Do you know how critical healthy feet are to a successful training program? Your feet and ankles make up your body’s foundation and act as “shock absorbers” when your body interacts with a surface (Price 2006). The feet transmit weight from our body to the ground, allow us to balance in static posture, and propel our body forward, back and laterally in dynamic activities (Lillis 2019).

To improve feet function and help prevent dysfunction in other body parts, perform these foot exercises from Eileen Byrnes, a Connecticut-based registered yoga instructor (RYT 200), fitness instructor, barefoot enthusiast, certified reflexologist and creator of Solely Wellness.

Why Exercise Your Feet?

While feet are our base for all movement, it isn’t common practice for many exercisers to consider foot function. Nick St. Louis, an Ottawa-based physiotherapist and founder of The Foot Collective, says this needs to change.
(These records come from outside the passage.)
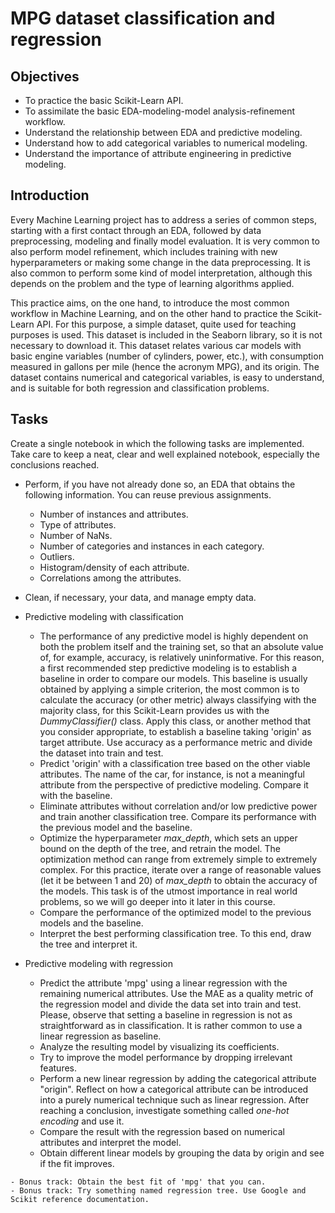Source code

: # MPG dataset classification and regression

## Objectives
- To practice the basic Scikit-Learn API.
- To assimilate the basic EDA-modeling-model analysis-refinement workflow.
- Understand the relationship between EDA and predictive modeling.
- Understand how to add categorical variables to numerical modeling.
- Understand the importance of attribute engineering in predictive modeling.

## Introduction

Every Machine Learning project has to address a series of common steps, starting with a first contact through an EDA, followed by data preprocessing, modeling and finally model evaluation. It is very common to also perform model refinement, which includes training with new hyperparameters or making some change in the data preprocessing. It is also common to perform some kind of model interpretation, although this depends on the problem and the type of learning algorithms applied.

This practice aims, on the one hand, to introduce the most common workflow in Machine Learning, and on the other hand to practice the Scikit-Learn API. For this purpose, a simple dataset, quite used for teaching purposes is used. This dataset is included in the Seaborn library, so it is not necessary to download it. This dataset relates various car models with basic engine variables (number of cylinders, power, etc.), with consumption measured in gallons per mile (hence the acronym MPG), and its origin. The dataset contains numerical and categorical variables, is easy to understand, and is suitable for both regression and classification problems.


## Tasks

Create a single notebook in which the following tasks are implemented. Take care to keep a neat, clear and well explained notebook, especially the conclusions reached.

* Perform, if you have not already done so, an EDA that obtains the following information. You can reuse previous assignments.
    - Number of instances and attributes.
    - Type of attributes.
    - Number of NaNs.
    - Number of categories and instances in each category.
    - Outliers.
    - Histogram/density of each attribute.
    - Correlations among the attributes.

* Clean, if necessary, your data, and manage empty data.

* Predictive modeling with classification
    - The performance of any predictive model is highly dependent on both the problem itself and the training set, so that an absolute value of, for example, accuracy, is relatively uninformative. For this reason, a first recommended step predictive modeling is to establish a baseline in order to compare our models. This baseline is usually obtained by applying a simple criterion, the most common is to calculate the accuracy (or other metric) always classifying with the majority class, for this Scikit-Learn provides us with the *DummyClassifier()* class. Apply this class, or another method that you consider appropriate, to establish a baseline taking 'origin' as target attribute. Use accuracy as a performance metric and divide the dataset into train and test.
    - Predict 'origin' with a classification tree based on the other viable attributes. The name of the car, for instance, is not a meaningful attribute from the perspective of predictive modeling. Compare it with the baseline.
    - Eliminate attributes without correlation and/or low predictive power and train another classification tree. Compare its performance with the previous model and the baseline.
    - Optimize the hyperparameter *max_depth*, which sets an upper bound on the depth of the tree, and retrain the model. The optimization method can range from extremely simple to extremely complex. For this practice, iterate over a range of reasonable values (let it be between 1 and 20) of *max_depth* to obtain the accuracy of the models. This task is of the utmost importance in real world problems, so we will go deeper into it later in this course.
    - Compare the performance of the optimized model to the previous models and the baseline.
    - Interpret the best performing classification tree. To this end, draw the tree and interpret it.

* Predictive modeling with regression
    - Predict the attribute 'mpg' using a linear regression with the remaining numerical attributes. Use the MAE as a quality metric of the regression model and divide the data set into train and test. Please, observe that setting a baseline in regression is not as straightforward as in classification. It is rather common to use a linear regression as baseline.
    - Analyze the resulting model by visualizing its coefficients.
    - Try to improve the model performance by dropping irrelevant features.
    - Perform a new linear regression by adding the categorical attribute "origin". Reflect on how a categorical attribute can be introduced into a purely numerical technique such as linear regression. After reaching a conclusion, investigate something called *one-hot encoding* and use it.
    - Compare the result with the regression based on numerical attributes and interpret the model.
    - Obtain different linear models by grouping the data by origin and see if the fit improves.
<!--    - Implement a polynomial regression between 'mpg' and 'weight' by adding a new attribute that is the square of the weight and apply a linear regression. Alternatively, you can use the *sklearn.preprocessing.PolynomialFeatures* class from Scikit-Learn, see the documentation for more information.-->
    - Bonus track: Obtain the best fit of 'mpg' that you can.
    - Bonus track: Try something named regression tree. Use Google and Scikit reference documentation.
“A house will collapse if built on a weak foundation. Many of the problems you see upstream are very much related to the foot,” he says, adding that hip, knee and ankle discomfort or pain often starts in foot dysfunction. Being barefoot allows you to increase balance, engage muscles, improve mobility, transfer stability from one side to the other and offer efficient force transfer to the ground (Shaffer 2020).

Foot Exercises

You can perform foot exercises alone, as part of a warmup or in the stretch section of a workout. Inactive foot muscles may fatigue quickly, but daily exercise will build strength and endurance.

Toe spreading:

  • Stand on a stable surface.
  • Extend and simultaneously move your toes away from each other.
  • Create as much space be–tween the toes as possible.
  • Repeat several times, each foot.

Marble pickup:

  • Put a pile of marbles on the floor.
  • Pick up each marble with your toes, creating a second pile.
  • Repeat several times, each foot.

Toe yoga:

  • Extend the big toe while toes 2–5 stay on the floor.
  • Alternate, lifting and lowering toes 2–5 and then the big toe.
  • Do each foot separately and then both feet together.

Beginning and end:

  • Extend all your toes.
  • Alternate pressing the big toe and fifth toe to the floor, keeping the ankle centered.
  • Extend all toes and simultaneously press the big toe and fifth toe to the floor, keeping the middle toes lifted.
  • Repeat, each foot.

Band work:

  • Fasten a resistance band to a secure point, placing the other end of the band on the top or dorsal side of the foot, below your toes.
  • Dorsiflex the foot (raise it up toward the shin) and then relax.
  • Repeat several times, each foot.

Foot stretch:

  • Kneel and tuck all toes under the buttocks.
  • Press the toe pads into the floor. Place a blanket or cushion under the knees if you feel discomfort.
  • Spend 20–30 seconds in this position and gradually work toward 1 minute.